The large base of the lighthouse includes the earthwork of the Austro-Hungarian fort. The bottom of the structure is covered by stone from Gabrie in Carso and the top is covered by stone from Vrsar on Istria. It weighs about 8,000 t, and construction involved the use of either 1,300 or 1,500 m3 of stone ), 2,000 m3 of concrete, and 100 t of iron.

Above the column is a capital and a crow's nest, in which the bronze crystal cage of the lantern is inserted. The cage is topped by a copper dome with a scale-like motif, on top of which is the 7.2 m statue of a winged Victory by sculptor Giovanni Mayer made of embossed copper and weighing about 7 t. The lighthouse was constructed during the period of Fascist rule in the Kingdom of Italy, and it was designed so that its overall shape resembles that of an upside-down fasces, the symbol of Italian fascism.

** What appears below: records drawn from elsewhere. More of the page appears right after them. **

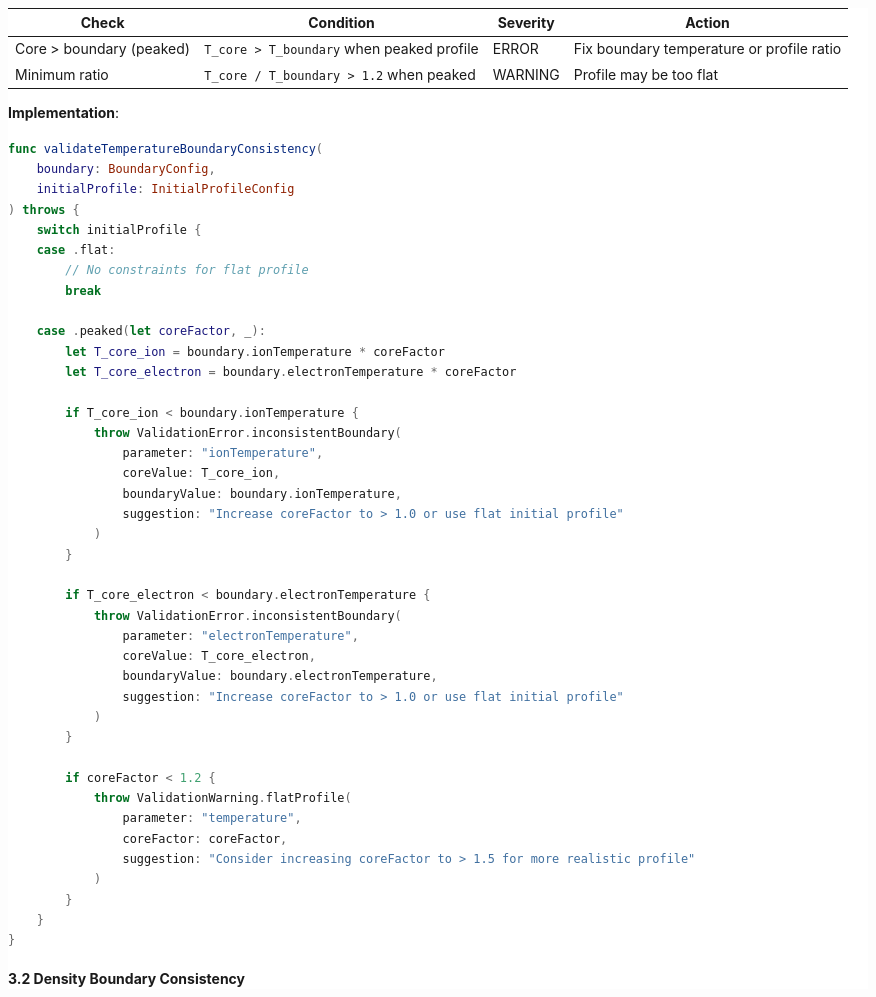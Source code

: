 | Check | Condition | Severity | Action |
|-------|-----------|----------|--------|
| Core > boundary (peaked) | `T_core > T_boundary` when peaked profile | ERROR | Fix boundary temperature or profile ratio |
| Minimum ratio | `T_core / T_boundary > 1.2` when peaked | WARNING | Profile may be too flat |

**Implementation**:

```swift
func validateTemperatureBoundaryConsistency(
    boundary: BoundaryConfig,
    initialProfile: InitialProfileConfig
) throws {
    switch initialProfile {
    case .flat:
        // No constraints for flat profile
        break

    case .peaked(let coreFactor, _):
        let T_core_ion = boundary.ionTemperature * coreFactor
        let T_core_electron = boundary.electronTemperature * coreFactor

        if T_core_ion < boundary.ionTemperature {
            throw ValidationError.inconsistentBoundary(
                parameter: "ionTemperature",
                coreValue: T_core_ion,
                boundaryValue: boundary.ionTemperature,
                suggestion: "Increase coreFactor to > 1.0 or use flat initial profile"
            )
        }

        if T_core_electron < boundary.electronTemperature {
            throw ValidationError.inconsistentBoundary(
                parameter: "electronTemperature",
                coreValue: T_core_electron,
                boundaryValue: boundary.electronTemperature,
                suggestion: "Increase coreFactor to > 1.0 or use flat initial profile"
            )
        }

        if coreFactor < 1.2 {
            throw ValidationWarning.flatProfile(
                parameter: "temperature",
                coreFactor: coreFactor,
                suggestion: "Consider increasing coreFactor to > 1.5 for more realistic profile"
            )
        }
    }
}
```

#### 3.2 Density Boundary Consistency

A 8.6 m statue of a seaman, also by sculptor Giovanni Mayer, adorns the front of the lighthouse, made from 100 t of stone from Vrsar, under which is attached the anchor of the destroyer , which on November 3, 1918, became the first Italian ship to enter the port of Trieste. Two shells from the Austro-Hungarian Navy battleship are placed on both sides of the lighthouse entry.

The light itself has been an electrical light since it was first lit. The current light is a 1,000-watt halogen bulb.

==Administration==

Like all other Italian lighthouses on the Adriatic Sea, Vittoria Light is controlled and managed by the Lighthouse Area Command of the Italian Navy (Marina Militare) based in Venice, which overseas its operation as a navigational aid. Since July 1, 2026, when the management of cultural functions in Italy was transferred from the provinces, the FVG Autonomous Region has managed the lighthouse site as a cultural resource.

==Visiting==
The site of the lighthouse is open to the public. The lighthouse itself is open Saturday and Sunday 3 pm to 7 pm, from the last Saturday of April to the second Sunday of October. Reaching the top requires climbing 285 steps.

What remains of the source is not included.